Blog / 2022 / Pushing the Limits of What’s Possible
October 27, 2022
“This particular client operates in such a way that they push the limits of what’s possible.” The lawyer raised their eyebrows ever so slightly, just enough to make the Orwellian doublespeak in their comment obvious.
I know my lip didn’t curl in response—I would have felt that. But, as my partner never ceases to remind me, my picture might as well appear in the dictionary as the antonym to “inscrutable.” My disgust must have shown on my face.
And why shouldn’t it? This high-end lawyer I’d met at a party was describing a client who does illegalish or even outright unlawful things, and they were bragging about it. That’s hardly shocking in itself, I know. The part that got to me was the perversion of the phrase “pushing the limits of what’s possible.”

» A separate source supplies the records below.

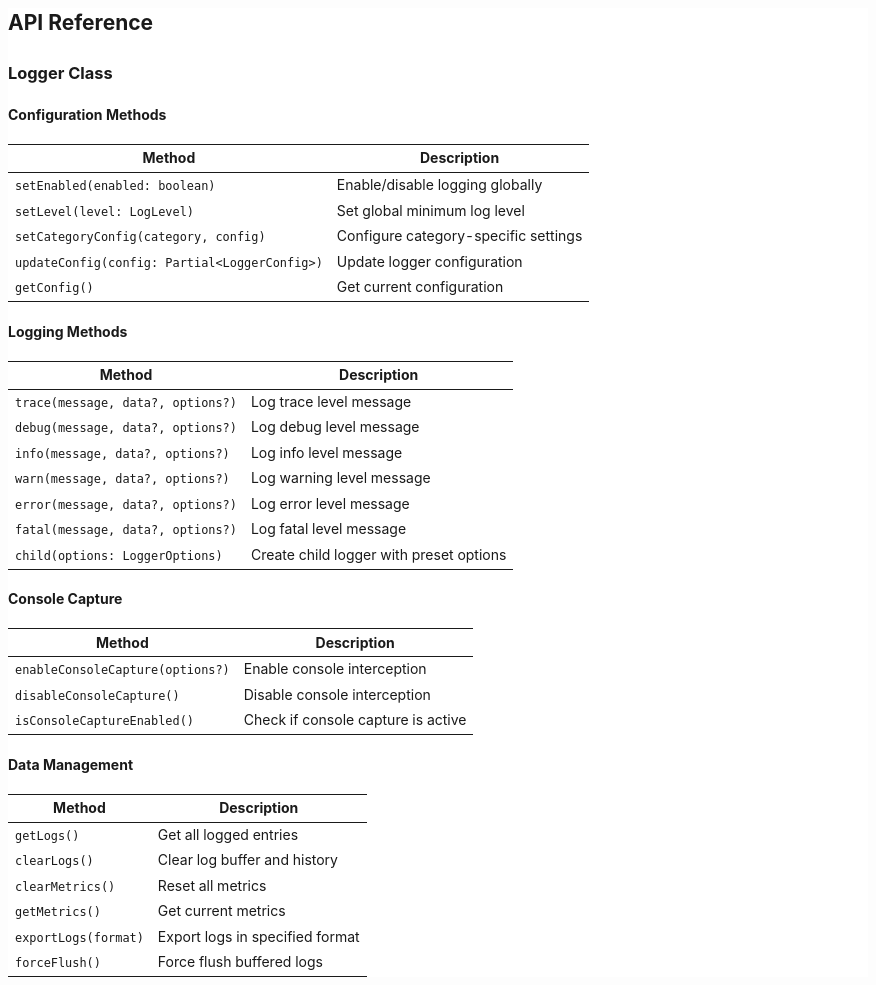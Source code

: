 ## API Reference

### Logger Class

#### Configuration Methods

| Method | Description |
|--------|-------------|
| `setEnabled(enabled: boolean)` | Enable/disable logging globally |
| `setLevel(level: LogLevel)` | Set global minimum log level |
| `setCategoryConfig(category, config)` | Configure category-specific settings |
| `updateConfig(config: Partial<LoggerConfig>)` | Update logger configuration |
| `getConfig()` | Get current configuration |

#### Logging Methods

| Method | Description |
|--------|-------------|
| `trace(message, data?, options?)` | Log trace level message |
| `debug(message, data?, options?)` | Log debug level message |
| `info(message, data?, options?)` | Log info level message |
| `warn(message, data?, options?)` | Log warning level message |
| `error(message, data?, options?)` | Log error level message |
| `fatal(message, data?, options?)` | Log fatal level message |
| `child(options: LoggerOptions)` | Create child logger with preset options |

#### Console Capture

| Method | Description |
|--------|-------------|
| `enableConsoleCapture(options?)` | Enable console interception |
| `disableConsoleCapture()` | Disable console interception |
| `isConsoleCaptureEnabled()` | Check if console capture is active |

#### Data Management

| Method | Description |
|--------|-------------|
| `getLogs()` | Get all logged entries |
| `clearLogs()` | Clear log buffer and history |
| `clearMetrics()` | Reset all metrics |
| `getMetrics()` | Get current metrics |
| `exportLogs(format)` | Export logs in specified format |
| `forceFlush()` | Force flush buffered logs |
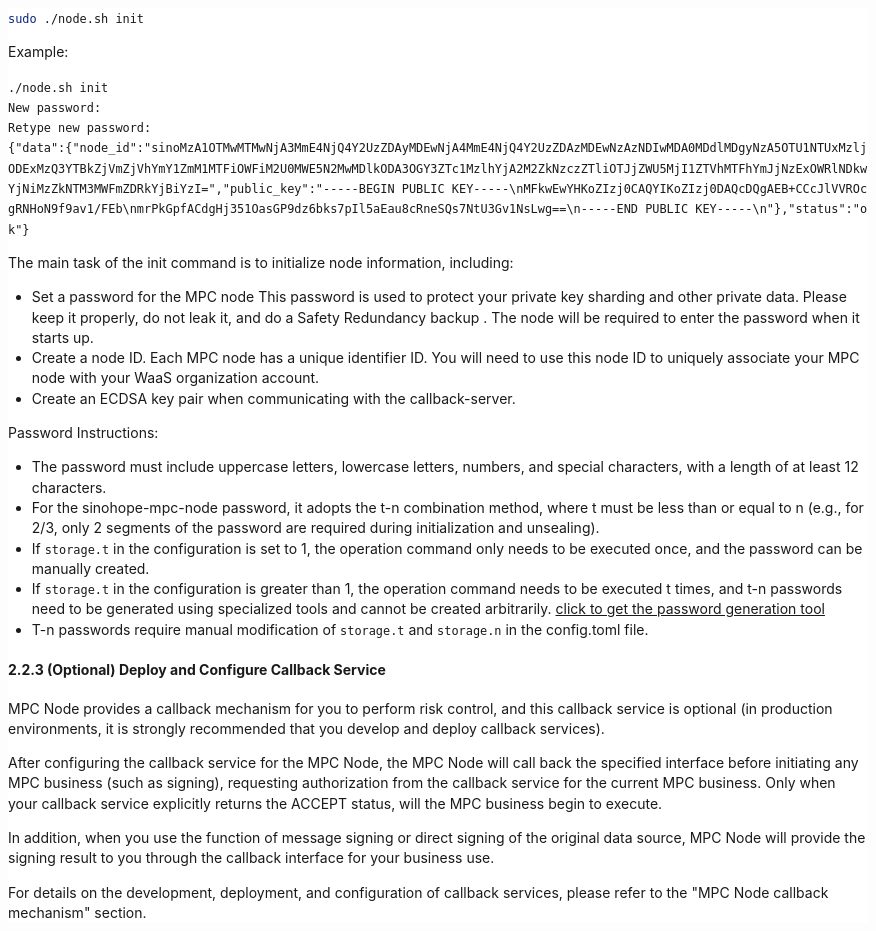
 ```Bash
sudo ./node.sh init
```

Example:

```Shell
./node.sh init
New password:
Retype new password:
{"data":{"node_id":"sinoMzA1OTMwMTMwNjA3MmE4NjQ4Y2UzZDAyMDEwNjA4MmE4NjQ4Y2UzZDAzMDEwNzAzNDIwMDA0MDdlMDgyNzA5OTU1NTUxMzljODExMzQ3YTBkZjVmZjVhYmY1ZmM1MTFiOWFiM2U0MWE5N2MwMDlkODA3OGY3ZTc1MzlhYjA2M2ZkNzczZTliOTJjZWU5MjI1ZTVhMTFhYmJjNzExOWRlNDkwYjNiMzZkNTM3MWFmZDRkYjBiYzI=","public_key":"-----BEGIN PUBLIC KEY-----\nMFkwEwYHKoZIzj0CAQYIKoZIzj0DAQcDQgAEB+CCcJlVVROcgRNHoN9f9av1/FEb\nmrPkGpfACdgHj351OasGP9dz6bks7pIl5aEau8cRneSQs7NtU3Gv1NsLwg==\n-----END PUBLIC KEY-----\n"},"status":"ok"}
```

The main task of the init command is to initialize node information, including:

- Set a password for the MPC node This password is used to protect your private key sharding and other private data. Please keep it properly, do not leak it, and do a Safety Redundancy backup . The node will be required to enter the password when it starts up.
- Create a node ID. Each MPC node has a unique identifier ID. You will need to use this node ID to uniquely associate your MPC node with your WaaS organization account.
- Create an ECDSA key pair when communicating with the callback-server.

Password Instructions:

- The password must include uppercase letters, lowercase letters, numbers, and special characters, with a length of at least 12 characters.
- For the sinohope-mpc-node password, it adopts the t-n combination method, where t must be less than or equal to n (e.g., for 2/3, only 2 segments of the password are required during initialization and unsealing).
- If `storage.t` in the configuration is set to 1, the operation command only needs to be executed once, and the password can be manually created.
- If `storage.t` in the configuration is greater than 1, the operation command needs to be executed t times, and t-n passwords need to be generated using specialized tools and cannot be created arbitrarily. [click to get the password generation tool](https://github.com/sinohope/shamir-pasasword)
- T-n passwords require manual modification of `storage.t` and `storage.n` in the config.toml file.

#### 2.2.3 (Optional) Deploy and Configure Callback Service

MPC Node provides a callback mechanism for you to perform risk control, and this callback service is optional (in production environments, it is strongly recommended that you develop and deploy callback services).

After configuring the callback service for the MPC Node, the MPC Node will call back the specified interface before initiating any MPC business (such as signing), requesting authorization from the callback service for the current MPC business. Only when your callback service explicitly returns the ACCEPT status, will the MPC business begin to execute.

In addition, when you use the function of message signing or direct signing of the original data source, MPC Node will provide the signing result to you through the callback interface for your business use.

For details on the development, deployment, and configuration of callback services, please refer to the "MPC Node callback mechanism" section.
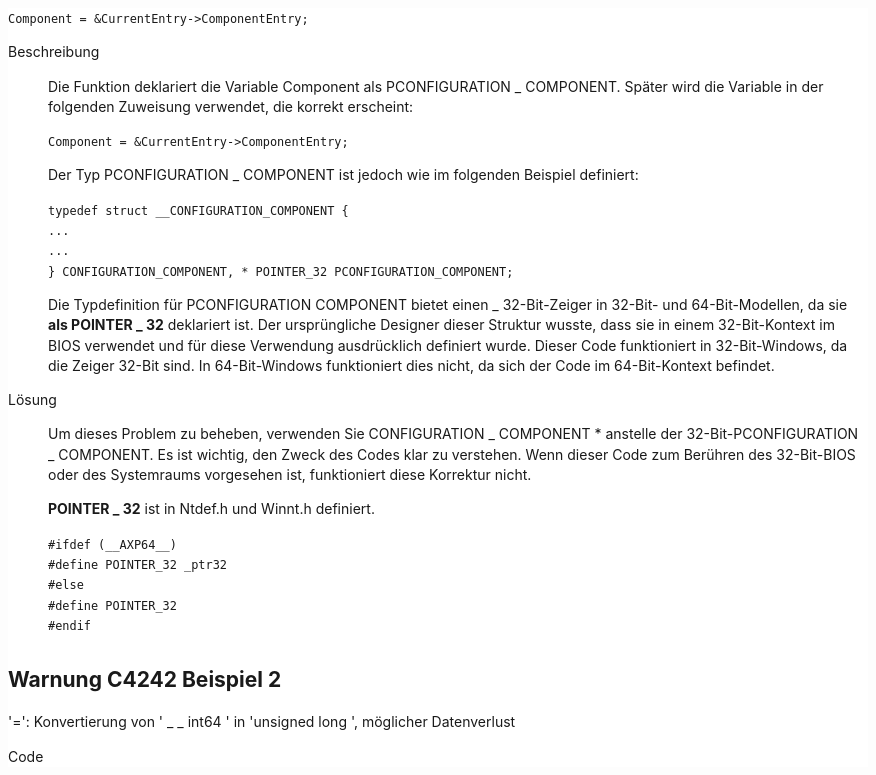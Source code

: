 `Component = &CurrentEntry->ComponentEntry;`

</dd> <dt>

<span id="Description"></span><span id="description"></span><span id="DESCRIPTION"></span>Beschreibung
</dt> <dd>

Die Funktion deklariert die Variable Component als PCONFIGURATION \_ COMPONENT. Später wird die Variable in der folgenden Zuweisung verwendet, die korrekt erscheint:

`Component = &CurrentEntry->ComponentEntry;`

Der Typ PCONFIGURATION \_ COMPONENT ist jedoch wie im folgenden Beispiel definiert:

``` syntax
typedef struct __CONFIGURATION_COMPONENT {
...
...
} CONFIGURATION_COMPONENT, * POINTER_32 PCONFIGURATION_COMPONENT;
```

Die Typdefinition für PCONFIGURATION COMPONENT bietet einen \_ 32-Bit-Zeiger in 32-Bit- und 64-Bit-Modellen, da sie **als POINTER \_ 32** deklariert ist. Der ursprüngliche Designer dieser Struktur wusste, dass sie in einem 32-Bit-Kontext im BIOS verwendet und für diese Verwendung ausdrücklich definiert wurde. Dieser Code funktioniert in 32-Bit-Windows, da die Zeiger 32-Bit sind. In 64-Bit-Windows funktioniert dies nicht, da sich der Code im 64-Bit-Kontext befindet.

</dd> <dt>

<span id="Solution"></span><span id="solution"></span><span id="SOLUTION"></span>Lösung
</dt> <dd>

Um dieses Problem zu beheben, verwenden Sie CONFIGURATION \_ COMPONENT \* anstelle der 32-Bit-PCONFIGURATION \_ COMPONENT. Es ist wichtig, den Zweck des Codes klar zu verstehen. Wenn dieser Code zum Berühren des 32-Bit-BIOS oder des Systemraums vorgesehen ist, funktioniert diese Korrektur nicht.

**POINTER \_ 32** ist in Ntdef.h und Winnt.h definiert.

``` syntax
#ifdef (__AXP64__)
#define POINTER_32 _ptr32
#else
#define POINTER_32
#endif
```

</dd> </dl>

## <a name="warning-c4242-example-2"></a>Warnung C4242 Beispiel 2

'=': Konvertierung von ' \_ \_ int64 ' in 'unsigned long ', möglicher Datenverlust

<dl> <dt>

<span id="Code"></span><span id="code"></span><span id="CODE"></span>Code
</dt> <dd>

The whole interaction made me want to take back the concept. It made me want to live my life in a way that actually pushes the limits of what’s possible—and not by being unethical.

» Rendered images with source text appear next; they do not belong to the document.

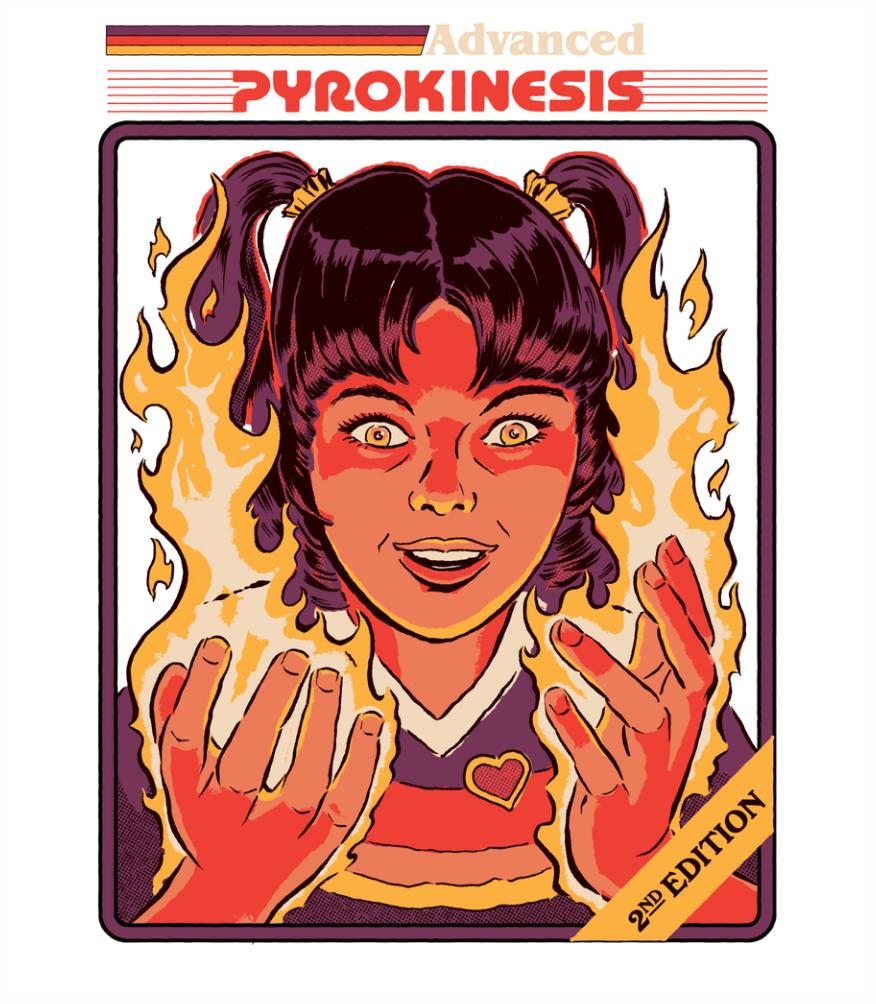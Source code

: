 [![advanced-pyrokinesis.png](https://raw.githubusercontent.com/buckmanc/wallpapers/main/floaters/steven%20rhodes/advanced-pyrokinesis.png "advanced-pyrokinesis.png")](https://raw.githubusercontent.com/buckmanc/wallpapers/main/floaters/steven%20rhodes/advanced-pyrokinesis.png)
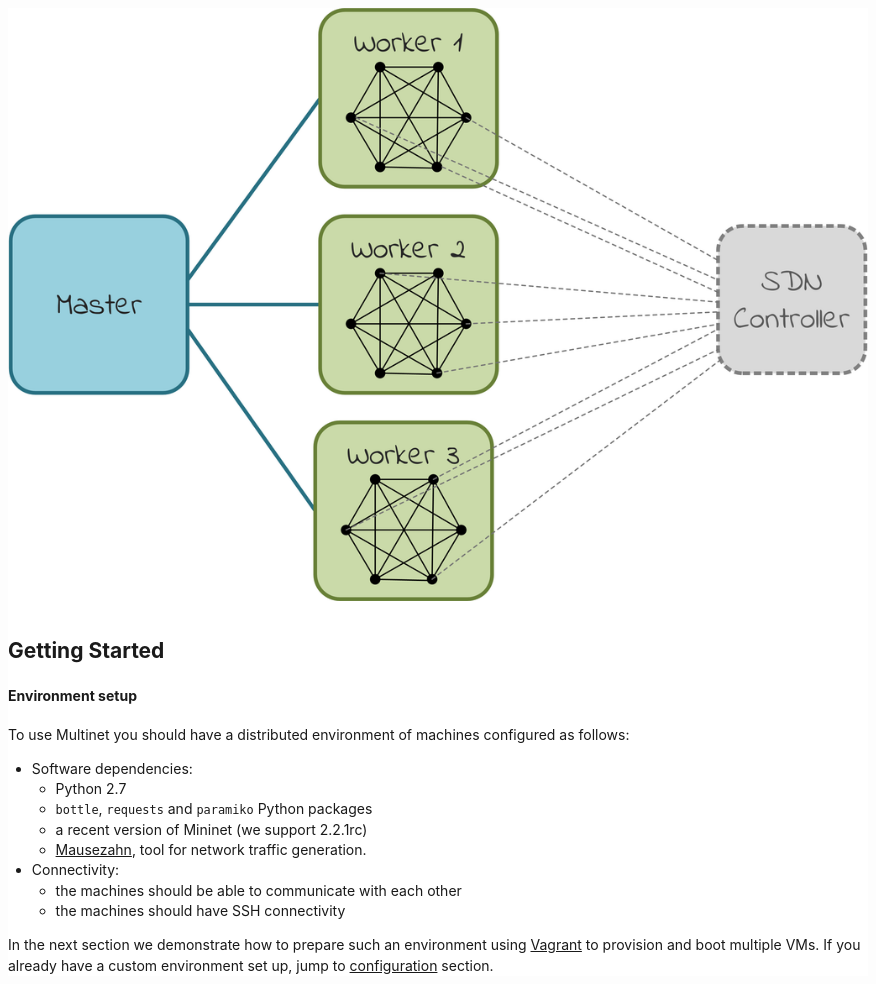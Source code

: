 
![Multinet Architecture](figs/multinet.png)


## Getting Started

#### Environment setup

To use Multinet you should have a distributed environment of machines configured
as follows:

- Software dependencies:
    - Python 2.7
    - `bottle`, `requests` and `paramiko` Python packages
    - a recent version of Mininet (we support 2.2.1rc)
    - [Mausezahn](http://www.perihel.at/sec/mz/), tool for network traffic generation.
- Connectivity:
    - the machines should be able to communicate with each other
    - the machines should have SSH connectivity

In the next section we demonstrate how to prepare such an environment using
[Vagrant](https://www.vagrantup.com/) to provision and boot multiple VMs.
If you already have a custom environment set up, jump to
[configuration](#configuration) section.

Sometimes, that’ll mean doing this: painting Hope and 43 other portraits over the course of just 66 days.
That’s pushing the limits of what’s possible for me, because slow art is my thing. I usually spend anywhere from six to fifty hours on each artwork I create, so painting 44 portraits in such a short timeframe shouldn’t even be feasible. I’m honestly still not sure how I did it, but I’m glad I managed it, because the work is on display right now in Lambertville, New Jersey!

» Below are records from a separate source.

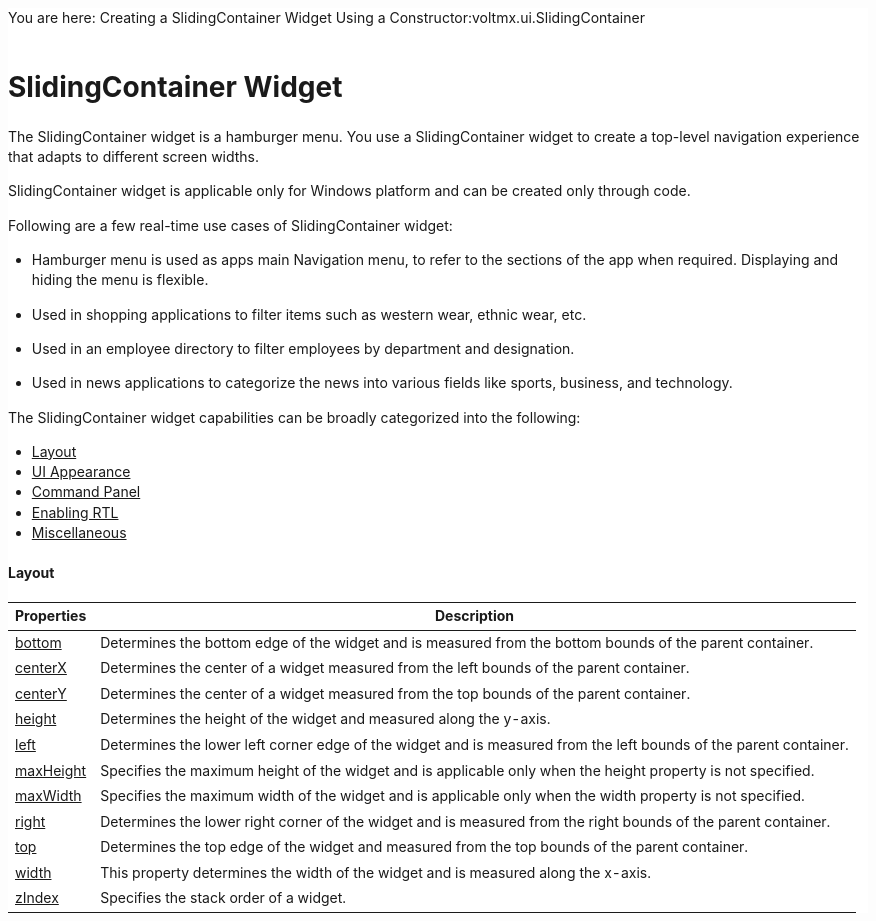                                

You are here: Creating a SlidingContainer Widget Using a Constructor:voltmx.ui.SlidingContainer

SlidingContainer Widget
=======================

The SlidingContainer widget is a hamburger menu. You use a SlidingContainer widget to create a top-level navigation experience that adapts to different screen widths.

SlidingContainer widget is applicable only for Windows platform and can be created only through code.

Following are a few real-time use cases of SlidingContainer widget:

*   Hamburger menu is used as apps main Navigation menu, to refer to the sections of the app when required. Displaying and hiding the menu is flexible.
    
*   Used in shopping applications to filter items such as western wear, ethnic wear, etc.
    
*   Used in an employee directory to filter employees by department and designation.
    
*   Used in news applications to categorize the news into various fields like sports, business, and technology.
    

The SlidingContainer widget capabilities can be broadly categorized into the following:

*   [Layout](#layout)
*   [UI Appearance](#ui-appearance)
*   [Command Panel](#command-panel)
*   [Enabling RTL](#enabling-rtl)
*   [Miscellaneous](#miscellaneous)

#### Layout

  
| Properties | Description |
| --- | --- |
| [bottom](SlidingContainer_Properties.md#bottom) | Determines the bottom edge of the widget and is measured from the bottom bounds of the parent container. |
| [centerX](SlidingContainer_Properties.md#centerX) | Determines the center of a widget measured from the left bounds of the parent container. |
| [centerY](SlidingContainer_Properties.md#centerY) | Determines the center of a widget measured from the top bounds of the parent container. |
| [height](SlidingContainer_Properties.md#height) | Determines the height of the widget and measured along the y-axis. |
| [left](SlidingContainer_Properties.md#left) | Determines the lower left corner edge of the widget and is measured from the left bounds of the parent container. |
| [maxHeight](SlidingContainer_Properties.md#maxHeigh) | Specifies the maximum height of the widget and is applicable only when the height property is not specified. |
| [maxWidth](SlidingContainer_Properties.md#maxWidth) | Specifies the maximum width of the widget and is applicable only when the width property is not specified. |
| [right](SlidingContainer_Properties.md#right) | Determines the lower right corner of the widget and is measured from the right bounds of the parent container. |
| [top](SlidingContainer_Properties.md#top) | Determines the top edge of the widget and measured from the top bounds of the parent container. |
| [width](SlidingContainer_Properties.md#width) | This property determines the width of the widget and is measured along the x-axis. |
| [zIndex](SlidingContainer_Properties.md#zIndex) | Specifies the stack order of a widget. |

Generally speaking though, pushing the limits of what’s possible in my life means what it means for every artist who’s not independently wealthy. It means making art every day and making enough money with it so that I can keep on making art every day.
And the fact that artists are out there doing this—the fact that artists are pushing the limits of what’s possible more than any overpriced lawyer could even imagine—does more than raise my eyebrows. It prompts the biggest grin you’ll ever see.
Artists are the antidote to so much of what’s wrong in this world, and it’s my wish that every artist know this in their bones.